— TASK DETAILS —
What is needed is a word-for-word copy of the listing below, without pictures.

— MATERIAL PROVIDED —
○ ○ ○ ○
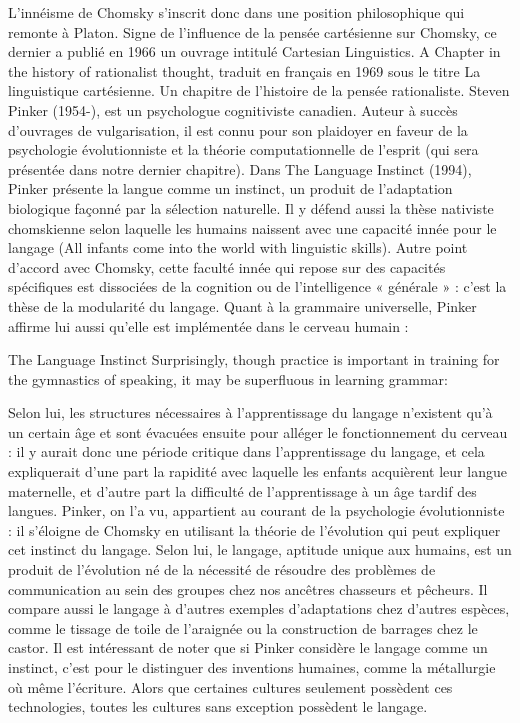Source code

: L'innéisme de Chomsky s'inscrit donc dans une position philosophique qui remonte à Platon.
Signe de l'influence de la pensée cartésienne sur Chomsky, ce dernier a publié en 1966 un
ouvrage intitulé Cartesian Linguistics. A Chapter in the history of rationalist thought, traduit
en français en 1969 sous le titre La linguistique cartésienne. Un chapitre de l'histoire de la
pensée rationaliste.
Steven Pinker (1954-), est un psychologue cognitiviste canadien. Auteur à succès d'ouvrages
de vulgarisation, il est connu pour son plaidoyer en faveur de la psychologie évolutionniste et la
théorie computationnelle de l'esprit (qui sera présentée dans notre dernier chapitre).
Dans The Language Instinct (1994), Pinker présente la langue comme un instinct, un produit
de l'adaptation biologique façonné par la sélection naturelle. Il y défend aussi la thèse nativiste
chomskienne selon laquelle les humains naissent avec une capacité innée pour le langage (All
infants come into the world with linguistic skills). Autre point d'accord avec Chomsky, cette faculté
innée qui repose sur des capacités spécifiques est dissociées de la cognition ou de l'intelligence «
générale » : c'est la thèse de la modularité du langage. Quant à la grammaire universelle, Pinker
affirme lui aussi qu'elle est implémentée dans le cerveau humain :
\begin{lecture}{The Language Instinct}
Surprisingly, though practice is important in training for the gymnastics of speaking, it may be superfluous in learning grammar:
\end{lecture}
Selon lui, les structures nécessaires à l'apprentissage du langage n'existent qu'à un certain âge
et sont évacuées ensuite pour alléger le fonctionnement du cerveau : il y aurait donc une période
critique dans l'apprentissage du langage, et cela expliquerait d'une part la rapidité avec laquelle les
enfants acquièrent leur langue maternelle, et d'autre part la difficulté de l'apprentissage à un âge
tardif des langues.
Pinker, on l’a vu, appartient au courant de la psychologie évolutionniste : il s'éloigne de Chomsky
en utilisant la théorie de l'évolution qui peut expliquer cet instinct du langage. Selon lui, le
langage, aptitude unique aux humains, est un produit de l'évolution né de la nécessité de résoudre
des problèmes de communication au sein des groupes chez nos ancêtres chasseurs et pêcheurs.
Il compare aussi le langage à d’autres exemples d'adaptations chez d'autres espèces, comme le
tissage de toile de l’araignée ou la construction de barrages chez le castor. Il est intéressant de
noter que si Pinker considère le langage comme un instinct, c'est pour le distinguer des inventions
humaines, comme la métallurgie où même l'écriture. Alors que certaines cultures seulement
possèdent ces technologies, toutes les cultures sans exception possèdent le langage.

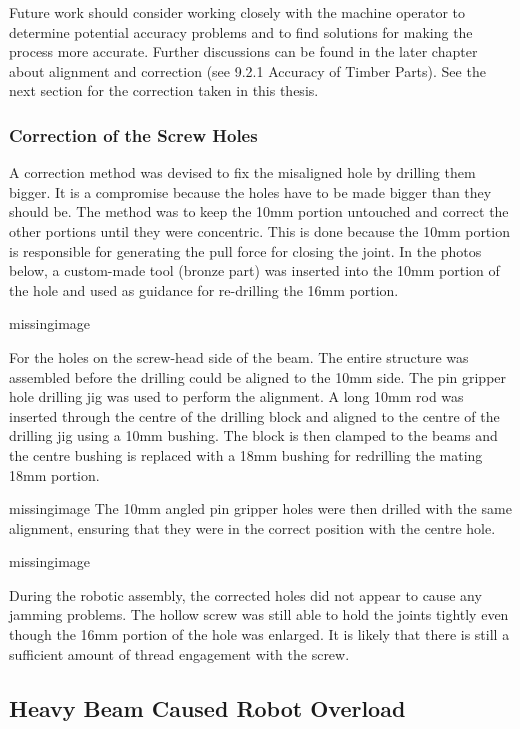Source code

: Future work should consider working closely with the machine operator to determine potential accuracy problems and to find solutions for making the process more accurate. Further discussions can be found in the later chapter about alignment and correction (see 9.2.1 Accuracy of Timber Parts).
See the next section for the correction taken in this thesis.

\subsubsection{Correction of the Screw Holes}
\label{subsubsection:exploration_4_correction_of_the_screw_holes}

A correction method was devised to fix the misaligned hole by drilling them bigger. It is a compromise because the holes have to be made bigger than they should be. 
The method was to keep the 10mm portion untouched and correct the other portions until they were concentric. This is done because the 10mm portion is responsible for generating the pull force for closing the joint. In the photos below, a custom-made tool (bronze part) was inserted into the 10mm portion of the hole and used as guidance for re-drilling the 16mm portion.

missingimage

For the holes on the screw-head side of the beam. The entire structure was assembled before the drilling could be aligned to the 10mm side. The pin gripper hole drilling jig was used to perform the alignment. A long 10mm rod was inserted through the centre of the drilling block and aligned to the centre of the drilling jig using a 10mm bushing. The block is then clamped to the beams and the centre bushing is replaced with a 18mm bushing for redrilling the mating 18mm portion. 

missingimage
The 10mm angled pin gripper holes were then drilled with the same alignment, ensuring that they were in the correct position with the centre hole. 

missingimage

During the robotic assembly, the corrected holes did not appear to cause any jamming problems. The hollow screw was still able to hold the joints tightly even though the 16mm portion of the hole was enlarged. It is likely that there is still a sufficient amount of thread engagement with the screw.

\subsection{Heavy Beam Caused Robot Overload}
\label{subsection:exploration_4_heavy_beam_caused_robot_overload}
○ ○ ○ ○
— COMPLETED EXERCISE —
Source code

: L'innéisme de Chomsky s'inscrit donc dans une position philosophique qui remonte à Platon.
Signe de l'influence de la pensée cartésienne sur Chomsky, ce dernier a publié en 1966 un
ouvrage intitulé Cartesian Linguistics. A Chapter in the history of rationalist thought, traduit
en français en 1969 sous le titre La linguistique cartésienne. Un chapitre de l'histoire de la
pensée rationaliste.
Steven Pinker (1954-), est un psychologue cognitiviste canadien. Auteur à succès d'ouvrages
de vulgarisation, il est connu pour son plaidoyer en faveur de la psychologie évolutionniste et la
théorie computationnelle de l'esprit (qui sera présentée dans notre dernier chapitre).
Dans The Language Instinct (1994), Pinker présente la langue comme un instinct, un produit
de l'adaptation biologique façonné par la sélection naturelle. Il y défend aussi la thèse nativiste
chomskienne selon laquelle les humains naissent avec une capacité innée pour le langage (All
infants come into the world with linguistic skills). Autre point d'accord avec Chomsky, cette faculté
innée qui repose sur des capacités spécifiques est dissociées de la cognition ou de l'intelligence «
générale » : c'est la thèse de la modularité du langage. Quant à la grammaire universelle, Pinker
affirme lui aussi qu'elle est implémentée dans le cerveau humain :
\begin{lecture}{The Language Instinct}
Surprisingly, though practice is important in training for the gymnastics of speaking, it may be superfluous in learning grammar:
\end{lecture}
Selon lui, les structures nécessaires à l'apprentissage du langage n'existent qu'à un certain âge
et sont évacuées ensuite pour alléger le fonctionnement du cerveau : il y aurait donc une période
critique dans l'apprentissage du langage, et cela expliquerait d'une part la rapidité avec laquelle les
enfants acquièrent leur langue maternelle, et d'autre part la difficulté de l'apprentissage à un âge
tardif des langues.
Pinker, on l’a vu, appartient au courant de la psychologie évolutionniste : il s'éloigne de Chomsky
en utilisant la théorie de l'évolution qui peut expliquer cet instinct du langage. Selon lui, le
langage, aptitude unique aux humains, est un produit de l'évolution né de la nécessité de résoudre
des problèmes de communication au sein des groupes chez nos ancêtres chasseurs et pêcheurs.
Il compare aussi le langage à d’autres exemples d'adaptations chez d'autres espèces, comme le
tissage de toile de l’araignée ou la construction de barrages chez le castor. Il est intéressant de
noter que si Pinker considère le langage comme un instinct, c'est pour le distinguer des inventions
humaines, comme la métallurgie où même l'écriture. Alors que certaines cultures seulement
possèdent ces technologies, toutes les cultures sans exception possèdent le langage.

Source code

: Future work should consider working closely with the machine operator to determine potential accuracy problems and to find solutions for making the process more accurate. Further discussions can be found in the later chapter about alignment and correction (see 9.2.1 Accuracy of Timber Parts).
See the next section for the correction taken in this thesis.

\subsubsection{Correction of the Screw Holes}
\label{subsubsection:exploration_4_correction_of_the_screw_holes}

A correction method was devised to fix the misaligned hole by drilling them bigger. It is a compromise because the holes have to be made bigger than they should be. 
The method was to keep the 10mm portion untouched and correct the other portions until they were concentric. This is done because the 10mm portion is responsible for generating the pull force for closing the joint. In the photos below, a custom-made tool (bronze part) was inserted into the 10mm portion of the hole and used as guidance for re-drilling the 16mm portion.

missingimage

For the holes on the screw-head side of the beam. The entire structure was assembled before the drilling could be aligned to the 10mm side. The pin gripper hole drilling jig was used to perform the alignment. A long 10mm rod was inserted through the centre of the drilling block and aligned to the centre of the drilling jig using a 10mm bushing. The block is then clamped to the beams and the centre bushing is replaced with a 18mm bushing for redrilling the mating 18mm portion. 

missingimage
The 10mm angled pin gripper holes were then drilled with the same alignment, ensuring that they were in the correct position with the centre hole. 

missingimage

During the robotic assembly, the corrected holes did not appear to cause any jamming problems. The hollow screw was still able to hold the joints tightly even though the 16mm portion of the hole was enlarged. It is likely that there is still a sufficient amount of thread engagement with the screw.

\subsection{Heavy Beam Caused Robot Overload}
\label{subsection:exploration_4_heavy_beam_caused_robot_overload}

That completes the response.